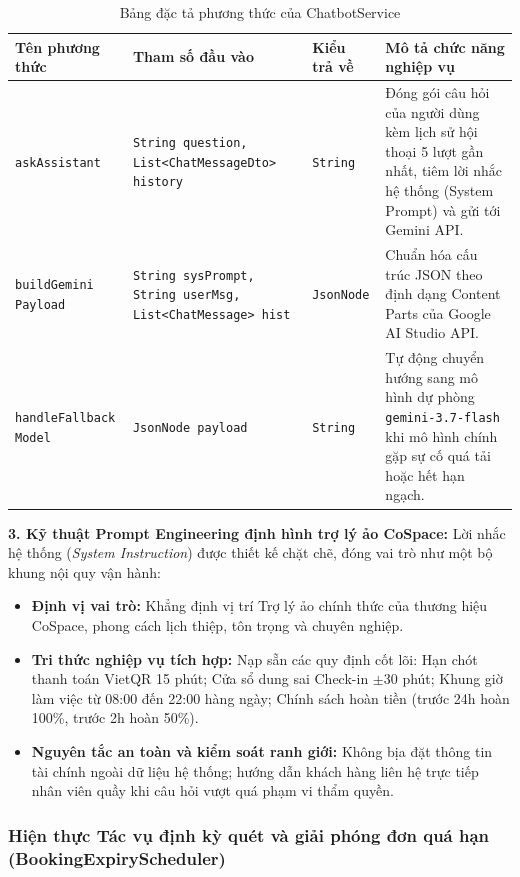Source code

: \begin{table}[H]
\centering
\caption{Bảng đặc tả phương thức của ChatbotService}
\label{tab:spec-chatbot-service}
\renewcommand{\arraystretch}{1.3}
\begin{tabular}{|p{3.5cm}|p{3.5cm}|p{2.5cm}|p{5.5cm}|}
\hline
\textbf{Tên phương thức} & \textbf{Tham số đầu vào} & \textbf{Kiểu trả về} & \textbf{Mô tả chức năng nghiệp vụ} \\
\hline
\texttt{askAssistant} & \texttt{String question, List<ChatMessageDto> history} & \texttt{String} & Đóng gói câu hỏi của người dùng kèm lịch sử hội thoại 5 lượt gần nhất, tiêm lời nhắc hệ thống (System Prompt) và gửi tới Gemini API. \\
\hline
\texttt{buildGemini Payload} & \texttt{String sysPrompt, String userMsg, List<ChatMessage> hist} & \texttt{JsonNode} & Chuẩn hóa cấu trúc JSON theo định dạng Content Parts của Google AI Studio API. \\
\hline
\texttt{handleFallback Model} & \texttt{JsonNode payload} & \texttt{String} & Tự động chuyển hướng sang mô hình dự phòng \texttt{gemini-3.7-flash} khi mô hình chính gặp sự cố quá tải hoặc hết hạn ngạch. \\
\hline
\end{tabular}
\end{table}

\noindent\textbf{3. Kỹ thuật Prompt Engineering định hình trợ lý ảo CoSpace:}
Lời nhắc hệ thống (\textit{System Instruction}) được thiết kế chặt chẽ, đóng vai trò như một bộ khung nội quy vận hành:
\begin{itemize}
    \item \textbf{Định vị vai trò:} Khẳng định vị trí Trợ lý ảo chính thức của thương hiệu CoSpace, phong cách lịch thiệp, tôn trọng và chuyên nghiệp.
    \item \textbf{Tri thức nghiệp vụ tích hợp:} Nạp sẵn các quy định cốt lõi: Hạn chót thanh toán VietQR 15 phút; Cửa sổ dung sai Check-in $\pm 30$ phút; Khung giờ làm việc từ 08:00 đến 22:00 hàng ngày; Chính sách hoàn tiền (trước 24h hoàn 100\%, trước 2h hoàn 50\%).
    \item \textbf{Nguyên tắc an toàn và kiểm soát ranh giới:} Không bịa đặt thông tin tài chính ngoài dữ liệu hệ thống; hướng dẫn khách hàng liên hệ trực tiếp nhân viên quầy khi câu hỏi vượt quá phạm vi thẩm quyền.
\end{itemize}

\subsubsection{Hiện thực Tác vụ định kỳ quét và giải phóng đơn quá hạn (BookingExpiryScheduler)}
---
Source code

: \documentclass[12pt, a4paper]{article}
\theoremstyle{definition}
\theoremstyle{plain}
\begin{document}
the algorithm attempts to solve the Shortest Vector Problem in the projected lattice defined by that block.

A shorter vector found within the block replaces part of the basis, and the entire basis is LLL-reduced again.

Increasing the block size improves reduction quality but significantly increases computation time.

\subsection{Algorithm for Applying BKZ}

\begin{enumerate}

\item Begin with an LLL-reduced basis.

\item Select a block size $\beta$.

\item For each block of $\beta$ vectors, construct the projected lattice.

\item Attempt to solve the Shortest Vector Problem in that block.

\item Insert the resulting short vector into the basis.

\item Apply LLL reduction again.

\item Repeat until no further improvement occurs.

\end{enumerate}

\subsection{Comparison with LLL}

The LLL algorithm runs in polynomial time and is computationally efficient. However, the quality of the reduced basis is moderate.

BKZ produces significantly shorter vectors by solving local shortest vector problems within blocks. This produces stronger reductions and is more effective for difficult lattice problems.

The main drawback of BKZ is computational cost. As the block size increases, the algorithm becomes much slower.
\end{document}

* Try it
How many of the lines above include the string "textbf"? Give only the number.

* Written answer
5